Eureka Robotics is a Singaporean robotics and machine vision company that develops AI vision systems for bin picking and vision-guided robotics in manufacturing automation. Its systems combine a 3D camera, a controller and software, and are also applied to machine tending and precision assembly tasks. The company was founded in 2018 as a spin-off from Nanyang Technological University (NTU) in Singapore and has offices in Singapore and Tokyo.

== History ==
Eureka Robotics was founded in 2018 by roboticists Pham Quang Cuong and Hung Pham, based on research conducted at Nanyang Technological University. Pham Quang Cuong led the NTU research team that in 2018 demonstrated a robot capable of autonomously assembling an IKEA chair in under nine minutes, a result published in Science Robotics that received international media attention.

The company initially commercialised its research through Archimedes, a robotic system for handling optical lenses and mirrors. It later developed its technology into a hardware and software platform for what it calls "high accuracy, high agility" industrial tasks.

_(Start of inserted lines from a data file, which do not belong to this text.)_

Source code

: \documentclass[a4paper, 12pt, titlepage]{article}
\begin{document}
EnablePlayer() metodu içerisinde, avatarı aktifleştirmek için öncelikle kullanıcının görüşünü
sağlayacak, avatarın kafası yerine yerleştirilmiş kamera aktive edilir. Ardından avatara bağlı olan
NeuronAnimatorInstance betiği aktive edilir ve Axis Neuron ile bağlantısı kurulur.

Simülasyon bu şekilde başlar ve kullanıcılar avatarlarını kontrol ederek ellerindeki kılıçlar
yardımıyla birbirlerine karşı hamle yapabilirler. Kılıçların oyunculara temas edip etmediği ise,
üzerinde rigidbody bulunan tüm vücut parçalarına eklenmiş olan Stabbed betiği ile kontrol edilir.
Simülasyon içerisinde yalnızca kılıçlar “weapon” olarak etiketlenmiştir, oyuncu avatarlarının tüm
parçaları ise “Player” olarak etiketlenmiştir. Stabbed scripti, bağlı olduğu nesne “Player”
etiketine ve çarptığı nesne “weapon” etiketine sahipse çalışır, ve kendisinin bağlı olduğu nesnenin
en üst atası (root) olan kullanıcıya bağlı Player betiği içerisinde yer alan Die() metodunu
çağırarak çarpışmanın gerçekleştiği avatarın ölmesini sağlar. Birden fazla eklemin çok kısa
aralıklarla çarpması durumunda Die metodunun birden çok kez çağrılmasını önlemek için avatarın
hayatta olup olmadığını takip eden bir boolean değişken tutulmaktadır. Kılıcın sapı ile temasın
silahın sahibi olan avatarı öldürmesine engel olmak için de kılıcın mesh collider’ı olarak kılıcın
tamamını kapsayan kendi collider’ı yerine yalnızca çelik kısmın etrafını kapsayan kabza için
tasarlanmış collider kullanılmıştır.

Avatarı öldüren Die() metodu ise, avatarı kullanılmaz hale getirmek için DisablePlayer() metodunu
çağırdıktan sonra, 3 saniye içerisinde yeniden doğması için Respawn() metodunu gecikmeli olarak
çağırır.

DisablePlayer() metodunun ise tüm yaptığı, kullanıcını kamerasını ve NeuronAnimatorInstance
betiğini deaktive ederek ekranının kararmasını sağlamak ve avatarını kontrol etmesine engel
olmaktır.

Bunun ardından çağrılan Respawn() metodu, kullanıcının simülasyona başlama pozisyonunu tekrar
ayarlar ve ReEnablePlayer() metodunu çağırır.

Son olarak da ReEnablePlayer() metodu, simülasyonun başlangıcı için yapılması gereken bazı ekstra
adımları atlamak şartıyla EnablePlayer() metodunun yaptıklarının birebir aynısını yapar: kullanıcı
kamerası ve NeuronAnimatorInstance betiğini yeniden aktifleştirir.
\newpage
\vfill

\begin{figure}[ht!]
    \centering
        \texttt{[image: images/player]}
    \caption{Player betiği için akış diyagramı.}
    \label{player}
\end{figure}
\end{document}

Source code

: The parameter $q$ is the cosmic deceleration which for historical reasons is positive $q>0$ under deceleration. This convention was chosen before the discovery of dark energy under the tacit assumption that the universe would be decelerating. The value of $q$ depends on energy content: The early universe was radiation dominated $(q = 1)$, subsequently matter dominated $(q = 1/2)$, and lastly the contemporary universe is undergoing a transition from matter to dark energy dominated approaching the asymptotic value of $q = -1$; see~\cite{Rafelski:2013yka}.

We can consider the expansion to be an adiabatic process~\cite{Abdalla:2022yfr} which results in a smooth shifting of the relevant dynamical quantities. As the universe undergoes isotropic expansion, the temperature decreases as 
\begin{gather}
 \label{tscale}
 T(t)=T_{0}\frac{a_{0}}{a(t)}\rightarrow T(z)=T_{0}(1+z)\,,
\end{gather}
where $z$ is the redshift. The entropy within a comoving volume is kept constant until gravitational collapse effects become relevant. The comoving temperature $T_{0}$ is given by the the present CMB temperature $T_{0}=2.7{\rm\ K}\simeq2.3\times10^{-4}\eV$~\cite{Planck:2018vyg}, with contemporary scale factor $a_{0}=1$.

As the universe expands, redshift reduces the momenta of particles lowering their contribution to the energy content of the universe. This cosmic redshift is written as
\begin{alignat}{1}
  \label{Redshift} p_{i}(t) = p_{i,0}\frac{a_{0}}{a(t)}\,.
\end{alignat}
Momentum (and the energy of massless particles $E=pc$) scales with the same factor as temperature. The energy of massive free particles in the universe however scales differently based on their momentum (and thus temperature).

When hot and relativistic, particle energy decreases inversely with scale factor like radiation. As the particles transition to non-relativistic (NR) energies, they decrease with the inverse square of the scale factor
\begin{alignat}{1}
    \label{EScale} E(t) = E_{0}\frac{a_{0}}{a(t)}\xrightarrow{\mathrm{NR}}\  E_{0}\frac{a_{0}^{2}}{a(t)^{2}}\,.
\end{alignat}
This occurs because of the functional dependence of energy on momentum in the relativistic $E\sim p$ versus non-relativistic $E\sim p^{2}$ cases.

Following a pre-Series A investment led by the University of Tokyo Edge Capital Partners (UTEC), the company opened an office in Tokyo in 2023 to serve Japanese manufacturers. In December 2024, Eureka Robotics raised a US$10.5 million Series A round led by B Capital, with participation from Airbus Ventures, Maruka Corporation, G. K. Goh Ventures, UTEC and ATEQ, to fund expansion in Japan and entry into the United States market.

== Products ==
The company's products include the Eureka Controller, a control system that connects industrial cameras, robots and other devices for vision-guided robotics applications, and the Eureka 3D Camera, an industrial 3D camera that uses AI-based, projector-free 3D reconstruction. The company combines these components with its software in the Eureka AI Vision System, which it markets for vision-based bin picking in manufacturing automation. Its systems are used for applications including bin picking, machine tending, assembly and optics handling by manufacturers including Toyota, Denso and Pratt & Whitney.